By default the normal behavior looks like:
-
Kubelet updates it status to apiserver periodically, as specified by
--node-status-update-frequency
. The default value is 10s. -
Kubernetes controller manager checks the statuses of Kubelets every
–-node-monitor-period
. The default value is 5s. -
In case the status is updated within
--node-monitor-grace-period
of time, Kubernetes controller manager considers healthy status of Kubelet. The default value is 40s.
Kubernetes controller manager and Kubelets work asynchronously. It means that the delay may include any network latency, API Server latency, etcd latency, latency caused by load on one's master nodes and so on. So if
--node-status-update-frequency
is set to 5s in reality it may appear in etcd in 6-7 seconds or even longer when etcd cannot commit data to quorum nodes.

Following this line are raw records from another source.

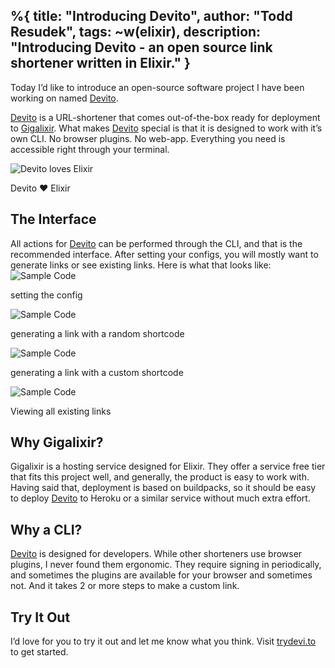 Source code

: %{
  title: "Introducing Devito",
  author: "Todd Resudek",
  tags: ~w(elixir),
  description: "Introducing Devito - an open source link shortener written in Elixir."
}
---
Today I’d like to introduce an open-source software project I have been working on named [Devito](https://trydevi.to).

[Devito](https://trydevi.to) is a URL-shortener that comes out-of-the-box ready for deployment to [Gigalixir](https://gigalixir.com/). What makes [Devito](https://trydevi.to) special is that it is designed to work with it’s own CLI. No browser plugins. No web-app. Everything you need is accessible right through your terminal.

![Devito loves Elixir](../images/devito+elixir.png)
<figcaption>Devito ❤️ Elixir</figcaption>

## The Interface

All actions for [Devito](https://trydevi.to) can be performed through the CLI, and that is the recommended interface. After setting your configs, you will mostly want to generate links or see existing links. Here is what that looks like:
![Sample Code](../images/devito-code1.png)
<figcaption>setting the config</figcaption>

![Sample Code](../images/devito-code2.png)
<figcaption>generating a link with a random shortcode</figcaption>

![Sample Code](../images/devito-code3.png)
<figcaption>generating a link with a custom shortcode</figcaption>

![Sample Code](../images/devito-code4.png)
<figcaption>Viewing all existing links</figcaption>

## Why Gigalixir?

Gigalixir is a hosting service designed for Elixir. They offer a service free tier that fits this project well, and generally, the product is easy to work with. Having said that, deployment is based on buildpacks, so it should be easy to deploy [Devito](https://trydevi.to) to Heroku or a similar service without much extra effort.

## Why a CLI?

[Devito](https://trydevi.to) is designed for developers. While other shorteners use browser plugins, I never found them ergonomic. They require signing in periodically, and sometimes the plugins are available for your browser and sometimes not. And it takes 2 or more steps to make a custom link.

## Try It Out

I’d love for you to try it out and let me know what you think. Visit [trydevi.to](htts://trydevi.to) to get started.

Kubelet will try to make nodeStatusUpdateRetry
post attempts. Currently
nodeStatusUpdateRetry
is constantly set to 5 in
kubelet.go.
Kubelet will try to update the status in
tryUpdateNodeStatus
function. Kubelet uses http.Client()
Golang method, but has no specified
timeout. Thus there may be some glitches when API Server is overloaded while
TCP connection is established.
So, there will be nodeStatusUpdateRetry
* --node-status-update-frequency
attempts to set a status of node.
At the same time Kubernetes controller manager will try to check
nodeStatusUpdateRetry
times every --node-monitor-period
of time. After
--node-monitor-grace-period
it will consider node unhealthy. It will remove
its pods based on --pod-eviction-timeout
Kube proxy has a watcher over API. Once pods are evicted, Kube proxy will notice and will update iptables of the node. It will remove endpoints from services so pods from failed node won't be accessible anymore.
If -–node-status-update-frequency
is set to 4s (10s is default).
--node-monitor-period
to 2s (5s is default).
--node-monitor-grace-period
to 20s (40s is default).
--pod-eviction-timeout
is set to 30s (5m is default)
In such scenario, pods will be evicted in 50s because the node will be
considered as down after 20s, and --pod-eviction-timeout
occurs after
30s more. However, this scenario creates an overhead on etcd as every node
will try to update its status every 2 seconds.
If the environment has 1000 nodes, there will be 15000 node updates per minute which may require large etcd containers or even dedicated nodes for etcd.
If we calculate the number of tries, the division will give 5, but in reality it will be from 3 to 5 with
nodeStatusUpdateRetry
attempts of each try. The total number of attemtps will vary from 15 to 25 due to latency of all components.
Let's set -–node-status-update-frequency
to 20s
--node-monitor-grace-period
to 2m and --pod-eviction-timeout
to 1m.
In that case, Kubelet will try to update status every 20s. So, it will be 6 * 5
= 30 attempts before Kubernetes controller manager will consider unhealthy
status of node. After 1m it will evict all pods. The total time will be 3m
before eviction process.
Such scenario is good for medium environments as 1000 nodes will require 3000 etcd updates per minute.
In reality, there will be from 4 to 6 node update tries. The total number of of attempts will vary from 20 to 30.
Let's set -–node-status-update-frequency
to 1m.
--node-monitor-grace-period
will set to 5m and --pod-eviction-timeout
to 1m. In this scenario, every kubelet will try to update the status every
minute. There will be 5 * 5 = 25 attempts before unhealty status. After 5m,
Kubernetes controller manager will set unhealthy status. This means that pods
will be evicted after 1m after being marked unhealthy. (6m in total).
In reality, there will be from 3 to 5 tries. The total number of attempt will vary from 15 to 25.
There can be different combinations such as Fast Update with Slow reaction to satisfy specific cases.